━━ RECORD EXCERPTS
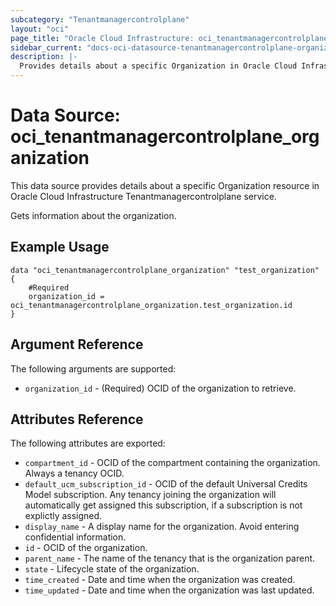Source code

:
```yaml
---
subcategory: "Tenantmanagercontrolplane"
layout: "oci"
page_title: "Oracle Cloud Infrastructure: oci_tenantmanagercontrolplane_organization"
sidebar_current: "docs-oci-datasource-tenantmanagercontrolplane-organization"
description: |-
  Provides details about a specific Organization in Oracle Cloud Infrastructure Tenantmanagercontrolplane service
---
```


# Data Source: oci_tenantmanagercontrolplane_organization
This data source provides details about a specific Organization resource in Oracle Cloud Infrastructure Tenantmanagercontrolplane service.

Gets information about the organization.

## Example Usage

```hcl
data "oci_tenantmanagercontrolplane_organization" "test_organization" {
	#Required
	organization_id = oci_tenantmanagercontrolplane_organization.test_organization.id
}
```

## Argument Reference

The following arguments are supported:

* `organization_id` - (Required) OCID of the organization to retrieve.


## Attributes Reference

The following attributes are exported:

* `compartment_id` - OCID of the compartment containing the organization. Always a tenancy OCID.
* `default_ucm_subscription_id` - OCID of the default Universal Credits Model subscription. Any tenancy joining the organization will automatically get assigned this subscription, if a subscription is not explictly assigned.
* `display_name` - A display name for the organization. Avoid entering confidential information.
* `id` - OCID of the organization.
* `parent_name` - The name of the tenancy that is the organization parent.
* `state` - Lifecycle state of the organization.
* `time_created` - Date and time when the organization was created.
* `time_updated` - Date and time when the organization was last updated.


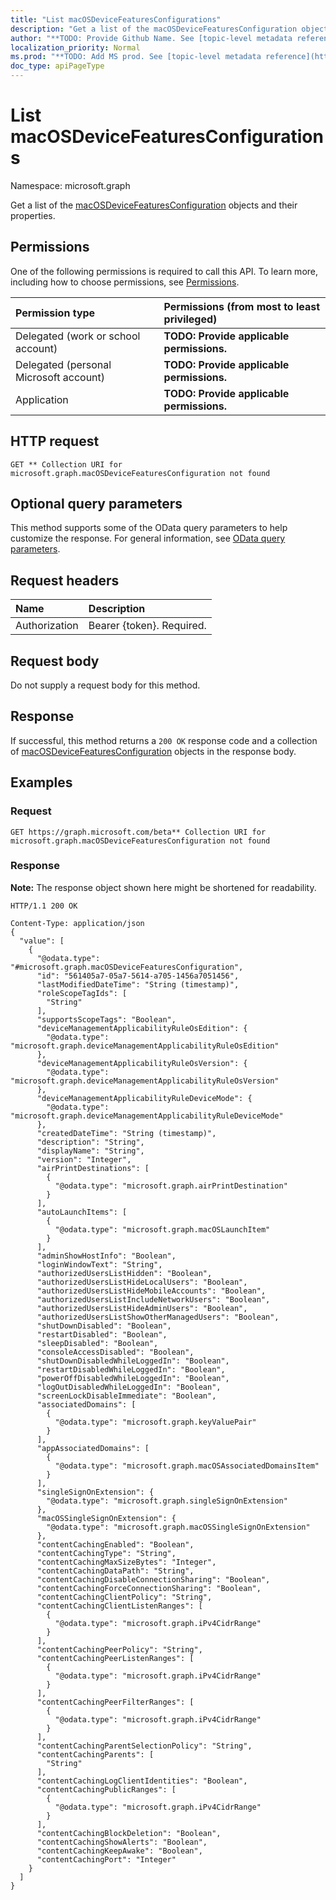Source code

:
 ```yaml
---
title: "List macOSDeviceFeaturesConfigurations"
description: "Get a list of the macOSDeviceFeaturesConfiguration objects and their properties."
author: "**TODO: Provide Github Name. See [topic-level metadata reference](https://msgo.azurewebsites.net/add/document/guidelines/metadata.html#topic-level-metadata)**"
localization_priority: Normal
ms.prod: "**TODO: Add MS prod. See [topic-level metadata reference](https://msgo.azurewebsites.net/add/document/guidelines/metadata.html#topic-level-metadata)**"
doc_type: apiPageType
---
```


# List macOSDeviceFeaturesConfigurations
Namespace: microsoft.graph

Get a list of the [macOSDeviceFeaturesConfiguration](../resources/macosdevicefeaturesconfiguration.md) objects and their properties.

## Permissions
One of the following permissions is required to call this API. To learn more, including how to choose permissions, see [Permissions](/graph/permissions-reference).

|Permission type|Permissions (from most to least privileged)|
|:---|:---|
|Delegated (work or school account)|**TODO: Provide applicable permissions.**|
|Delegated (personal Microsoft account)|**TODO: Provide applicable permissions.**|
|Application|**TODO: Provide applicable permissions.**|

## HTTP request

<!-- {
  "blockType": "ignored"
}
-->
``` http
GET ** Collection URI for microsoft.graph.macOSDeviceFeaturesConfiguration not found
```

## Optional query parameters
This method supports some of the OData query parameters to help customize the response. For general information, see [OData query parameters](/graph/query-parameters).

## Request headers
|Name|Description|
|:---|:---|
|Authorization|Bearer {token}. Required.|

## Request body
Do not supply a request body for this method.

## Response

If successful, this method returns a `200 OK` response code and a collection of [macOSDeviceFeaturesConfiguration](../resources/macosdevicefeaturesconfiguration.md) objects in the response body.

## Examples

### Request
<!-- {
  "blockType": "request",
  "name": "get_macosdevicefeaturesconfiguration"
}
-->
``` http
GET https://graph.microsoft.com/beta** Collection URI for microsoft.graph.macOSDeviceFeaturesConfiguration not found
```


### Response
**Note:** The response object shown here might be shortened for readability.
<!-- {
  "blockType": "response",
  "truncated": true,
  "@odata.type": "Collection(microsoft.graph.macOSDeviceFeaturesConfiguration)"
}
-->
``` http
HTTP/1.1 200 OK

Content-Type: application/json
{
  "value": [
    {
      "@odata.type": "#microsoft.graph.macOSDeviceFeaturesConfiguration",
      "id": "561405a7-05a7-5614-a705-1456a7051456",
      "lastModifiedDateTime": "String (timestamp)",
      "roleScopeTagIds": [
        "String"
      ],
      "supportsScopeTags": "Boolean",
      "deviceManagementApplicabilityRuleOsEdition": {
        "@odata.type": "microsoft.graph.deviceManagementApplicabilityRuleOsEdition"
      },
      "deviceManagementApplicabilityRuleOsVersion": {
        "@odata.type": "microsoft.graph.deviceManagementApplicabilityRuleOsVersion"
      },
      "deviceManagementApplicabilityRuleDeviceMode": {
        "@odata.type": "microsoft.graph.deviceManagementApplicabilityRuleDeviceMode"
      },
      "createdDateTime": "String (timestamp)",
      "description": "String",
      "displayName": "String",
      "version": "Integer",
      "airPrintDestinations": [
        {
          "@odata.type": "microsoft.graph.airPrintDestination"
        }
      ],
      "autoLaunchItems": [
        {
          "@odata.type": "microsoft.graph.macOSLaunchItem"
        }
      ],
      "adminShowHostInfo": "Boolean",
      "loginWindowText": "String",
      "authorizedUsersListHidden": "Boolean",
      "authorizedUsersListHideLocalUsers": "Boolean",
      "authorizedUsersListHideMobileAccounts": "Boolean",
      "authorizedUsersListIncludeNetworkUsers": "Boolean",
      "authorizedUsersListHideAdminUsers": "Boolean",
      "authorizedUsersListShowOtherManagedUsers": "Boolean",
      "shutDownDisabled": "Boolean",
      "restartDisabled": "Boolean",
      "sleepDisabled": "Boolean",
      "consoleAccessDisabled": "Boolean",
      "shutDownDisabledWhileLoggedIn": "Boolean",
      "restartDisabledWhileLoggedIn": "Boolean",
      "powerOffDisabledWhileLoggedIn": "Boolean",
      "logOutDisabledWhileLoggedIn": "Boolean",
      "screenLockDisableImmediate": "Boolean",
      "associatedDomains": [
        {
          "@odata.type": "microsoft.graph.keyValuePair"
        }
      ],
      "appAssociatedDomains": [
        {
          "@odata.type": "microsoft.graph.macOSAssociatedDomainsItem"
        }
      ],
      "singleSignOnExtension": {
        "@odata.type": "microsoft.graph.singleSignOnExtension"
      },
      "macOSSingleSignOnExtension": {
        "@odata.type": "microsoft.graph.macOSSingleSignOnExtension"
      },
      "contentCachingEnabled": "Boolean",
      "contentCachingType": "String",
      "contentCachingMaxSizeBytes": "Integer",
      "contentCachingDataPath": "String",
      "contentCachingDisableConnectionSharing": "Boolean",
      "contentCachingForceConnectionSharing": "Boolean",
      "contentCachingClientPolicy": "String",
      "contentCachingClientListenRanges": [
        {
          "@odata.type": "microsoft.graph.iPv4CidrRange"
        }
      ],
      "contentCachingPeerPolicy": "String",
      "contentCachingPeerListenRanges": [
        {
          "@odata.type": "microsoft.graph.iPv4CidrRange"
        }
      ],
      "contentCachingPeerFilterRanges": [
        {
          "@odata.type": "microsoft.graph.iPv4CidrRange"
        }
      ],
      "contentCachingParentSelectionPolicy": "String",
      "contentCachingParents": [
        "String"
      ],
      "contentCachingLogClientIdentities": "Boolean",
      "contentCachingPublicRanges": [
        {
          "@odata.type": "microsoft.graph.iPv4CidrRange"
        }
      ],
      "contentCachingBlockDeletion": "Boolean",
      "contentCachingShowAlerts": "Boolean",
      "contentCachingKeepAwake": "Boolean",
      "contentCachingPort": "Integer"
    }
  ]
}
```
━━━━
▶ TASK STATEMENT
What's needed is an exact retyping of the records, pictures excluded.

▶ TASK OUTPUT
Source code

:
```yaml
---
subcategory: "Tenantmanagercontrolplane"
layout: "oci"
page_title: "Oracle Cloud Infrastructure: oci_tenantmanagercontrolplane_organization"
sidebar_current: "docs-oci-datasource-tenantmanagercontrolplane-organization"
description: |-
  Provides details about a specific Organization in Oracle Cloud Infrastructure Tenantmanagercontrolplane service
---
```


# Data Source: oci_tenantmanagercontrolplane_organization
This data source provides details about a specific Organization resource in Oracle Cloud Infrastructure Tenantmanagercontrolplane service.

Gets information about the organization.

## Example Usage

```hcl
data "oci_tenantmanagercontrolplane_organization" "test_organization" {
	#Required
	organization_id = oci_tenantmanagercontrolplane_organization.test_organization.id
}
```

## Argument Reference

The following arguments are supported:

* `organization_id` - (Required) OCID of the organization to retrieve.


## Attributes Reference

The following attributes are exported:

* `compartment_id` - OCID of the compartment containing the organization. Always a tenancy OCID.
* `default_ucm_subscription_id` - OCID of the default Universal Credits Model subscription. Any tenancy joining the organization will automatically get assigned this subscription, if a subscription is not explictly assigned.
* `display_name` - A display name for the organization. Avoid entering confidential information.
* `id` - OCID of the organization.
* `parent_name` - The name of the tenancy that is the organization parent.
* `state` - Lifecycle state of the organization.
* `time_created` - Date and time when the organization was created.
* `time_updated` - Date and time when the organization was last updated.


Source code

:
 ```yaml
---
title: "List macOSDeviceFeaturesConfigurations"
description: "Get a list of the macOSDeviceFeaturesConfiguration objects and their properties."
author: "**TODO: Provide Github Name. See [topic-level metadata reference](https://msgo.azurewebsites.net/add/document/guidelines/metadata.html#topic-level-metadata)**"
localization_priority: Normal
ms.prod: "**TODO: Add MS prod. See [topic-level metadata reference](https://msgo.azurewebsites.net/add/document/guidelines/metadata.html#topic-level-metadata)**"
doc_type: apiPageType
---
```


# List macOSDeviceFeaturesConfigurations
Namespace: microsoft.graph

Get a list of the [macOSDeviceFeaturesConfiguration](../resources/macosdevicefeaturesconfiguration.md) objects and their properties.

## Permissions
One of the following permissions is required to call this API. To learn more, including how to choose permissions, see [Permissions](/graph/permissions-reference).

|Permission type|Permissions (from most to least privileged)|
|:---|:---|
|Delegated (work or school account)|**TODO: Provide applicable permissions.**|
|Delegated (personal Microsoft account)|**TODO: Provide applicable permissions.**|
|Application|**TODO: Provide applicable permissions.**|

## HTTP request

<!-- {
  "blockType": "ignored"
}
-->
``` http
GET ** Collection URI for microsoft.graph.macOSDeviceFeaturesConfiguration not found
```

## Optional query parameters
This method supports some of the OData query parameters to help customize the response. For general information, see [OData query parameters](/graph/query-parameters).

## Request headers
|Name|Description|
|:---|:---|
|Authorization|Bearer {token}. Required.|

## Request body
Do not supply a request body for this method.

## Response

If successful, this method returns a `200 OK` response code and a collection of [macOSDeviceFeaturesConfiguration](../resources/macosdevicefeaturesconfiguration.md) objects in the response body.

## Examples

### Request
<!-- {
  "blockType": "request",
  "name": "get_macosdevicefeaturesconfiguration"
}
-->
``` http
GET https://graph.microsoft.com/beta** Collection URI for microsoft.graph.macOSDeviceFeaturesConfiguration not found
```


### Response
**Note:** The response object shown here might be shortened for readability.
<!-- {
  "blockType": "response",
  "truncated": true,
  "@odata.type": "Collection(microsoft.graph.macOSDeviceFeaturesConfiguration)"
}
-->
``` http
HTTP/1.1 200 OK

Content-Type: application/json
{
  "value": [
    {
      "@odata.type": "#microsoft.graph.macOSDeviceFeaturesConfiguration",
      "id": "561405a7-05a7-5614-a705-1456a7051456",
      "lastModifiedDateTime": "String (timestamp)",
      "roleScopeTagIds": [
        "String"
      ],
      "supportsScopeTags": "Boolean",
      "deviceManagementApplicabilityRuleOsEdition": {
        "@odata.type": "microsoft.graph.deviceManagementApplicabilityRuleOsEdition"
      },
      "deviceManagementApplicabilityRuleOsVersion": {
        "@odata.type": "microsoft.graph.deviceManagementApplicabilityRuleOsVersion"
      },
      "deviceManagementApplicabilityRuleDeviceMode": {
        "@odata.type": "microsoft.graph.deviceManagementApplicabilityRuleDeviceMode"
      },
      "createdDateTime": "String (timestamp)",
      "description": "String",
      "displayName": "String",
      "version": "Integer",
      "airPrintDestinations": [
        {
          "@odata.type": "microsoft.graph.airPrintDestination"
        }
      ],
      "autoLaunchItems": [
        {
          "@odata.type": "microsoft.graph.macOSLaunchItem"
        }
      ],
      "adminShowHostInfo": "Boolean",
      "loginWindowText": "String",
      "authorizedUsersListHidden": "Boolean",
      "authorizedUsersListHideLocalUsers": "Boolean",
      "authorizedUsersListHideMobileAccounts": "Boolean",
      "authorizedUsersListIncludeNetworkUsers": "Boolean",
      "authorizedUsersListHideAdminUsers": "Boolean",
      "authorizedUsersListShowOtherManagedUsers": "Boolean",
      "shutDownDisabled": "Boolean",
      "restartDisabled": "Boolean",
      "sleepDisabled": "Boolean",
      "consoleAccessDisabled": "Boolean",
      "shutDownDisabledWhileLoggedIn": "Boolean",
      "restartDisabledWhileLoggedIn": "Boolean",
      "powerOffDisabledWhileLoggedIn": "Boolean",
      "logOutDisabledWhileLoggedIn": "Boolean",
      "screenLockDisableImmediate": "Boolean",
      "associatedDomains": [
        {
          "@odata.type": "microsoft.graph.keyValuePair"
        }
      ],
      "appAssociatedDomains": [
        {
          "@odata.type": "microsoft.graph.macOSAssociatedDomainsItem"
        }
      ],
      "singleSignOnExtension": {
        "@odata.type": "microsoft.graph.singleSignOnExtension"
      },
      "macOSSingleSignOnExtension": {
        "@odata.type": "microsoft.graph.macOSSingleSignOnExtension"
      },
      "contentCachingEnabled": "Boolean",
      "contentCachingType": "String",
      "contentCachingMaxSizeBytes": "Integer",
      "contentCachingDataPath": "String",
      "contentCachingDisableConnectionSharing": "Boolean",
      "contentCachingForceConnectionSharing": "Boolean",
      "contentCachingClientPolicy": "String",
      "contentCachingClientListenRanges": [
        {
          "@odata.type": "microsoft.graph.iPv4CidrRange"
        }
      ],
      "contentCachingPeerPolicy": "String",
      "contentCachingPeerListenRanges": [
        {
          "@odata.type": "microsoft.graph.iPv4CidrRange"
        }
      ],
      "contentCachingPeerFilterRanges": [
        {
          "@odata.type": "microsoft.graph.iPv4CidrRange"
        }
      ],
      "contentCachingParentSelectionPolicy": "String",
      "contentCachingParents": [
        "String"
      ],
      "contentCachingLogClientIdentities": "Boolean",
      "contentCachingPublicRanges": [
        {
          "@odata.type": "microsoft.graph.iPv4CidrRange"
        }
      ],
      "contentCachingBlockDeletion": "Boolean",
      "contentCachingShowAlerts": "Boolean",
      "contentCachingKeepAwake": "Boolean",
      "contentCachingPort": "Integer"
    }
  ]
}
```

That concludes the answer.